Assignment: Repeat nothing but the lines below running from the one containing "For simple boolean" to the one containing "### 1. Create Feature File". Keep both end lines.

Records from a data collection
-- Opening Marker --
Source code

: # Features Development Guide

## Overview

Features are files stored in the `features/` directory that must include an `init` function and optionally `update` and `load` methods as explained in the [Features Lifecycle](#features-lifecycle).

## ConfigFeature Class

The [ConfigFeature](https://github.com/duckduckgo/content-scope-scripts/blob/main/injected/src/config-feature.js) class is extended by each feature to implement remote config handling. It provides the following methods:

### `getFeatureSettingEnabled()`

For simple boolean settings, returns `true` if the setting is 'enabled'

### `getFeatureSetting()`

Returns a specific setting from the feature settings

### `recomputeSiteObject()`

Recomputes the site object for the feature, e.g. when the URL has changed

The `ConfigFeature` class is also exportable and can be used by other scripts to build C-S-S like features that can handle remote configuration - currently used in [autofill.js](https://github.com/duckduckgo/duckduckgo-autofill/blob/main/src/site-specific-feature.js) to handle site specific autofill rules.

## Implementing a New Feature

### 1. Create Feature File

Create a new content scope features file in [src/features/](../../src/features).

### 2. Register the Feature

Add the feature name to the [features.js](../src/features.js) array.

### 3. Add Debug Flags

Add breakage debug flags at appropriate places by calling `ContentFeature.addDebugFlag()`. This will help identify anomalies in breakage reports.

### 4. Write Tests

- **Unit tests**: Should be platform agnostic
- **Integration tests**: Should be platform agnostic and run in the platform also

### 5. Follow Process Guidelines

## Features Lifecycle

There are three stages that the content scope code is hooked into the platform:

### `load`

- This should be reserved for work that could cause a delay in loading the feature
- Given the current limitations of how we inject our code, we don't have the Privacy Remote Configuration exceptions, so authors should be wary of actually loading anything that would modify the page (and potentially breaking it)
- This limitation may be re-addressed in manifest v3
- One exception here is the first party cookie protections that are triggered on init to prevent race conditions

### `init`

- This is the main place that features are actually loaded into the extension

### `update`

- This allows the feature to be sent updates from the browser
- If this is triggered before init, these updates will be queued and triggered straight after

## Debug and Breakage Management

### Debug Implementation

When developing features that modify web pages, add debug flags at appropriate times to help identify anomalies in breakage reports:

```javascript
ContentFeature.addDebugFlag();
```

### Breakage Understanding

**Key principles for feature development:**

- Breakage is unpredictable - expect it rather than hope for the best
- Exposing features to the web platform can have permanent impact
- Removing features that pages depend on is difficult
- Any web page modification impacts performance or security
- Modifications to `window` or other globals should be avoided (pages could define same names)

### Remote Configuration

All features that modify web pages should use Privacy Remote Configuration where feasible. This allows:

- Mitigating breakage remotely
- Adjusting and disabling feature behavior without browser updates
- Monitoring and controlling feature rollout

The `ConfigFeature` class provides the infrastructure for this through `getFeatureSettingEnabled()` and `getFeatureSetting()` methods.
-- Closing Marker --
Solution:
For simple boolean settings, returns `true` if the setting is 'enabled'

### `getFeatureSetting()`

Returns a specific setting from the feature settings

### `recomputeSiteObject()`

Recomputes the site object for the feature, e.g. when the URL has changed

The `ConfigFeature` class is also exportable and can be used by other scripts to build C-S-S like features that can handle remote configuration - currently used in [autofill.js](https://github.com/duckduckgo/duckduckgo-autofill/blob/main/src/site-specific-feature.js) to handle site specific autofill rules.

## Implementing a New Feature

### 1. Create Feature File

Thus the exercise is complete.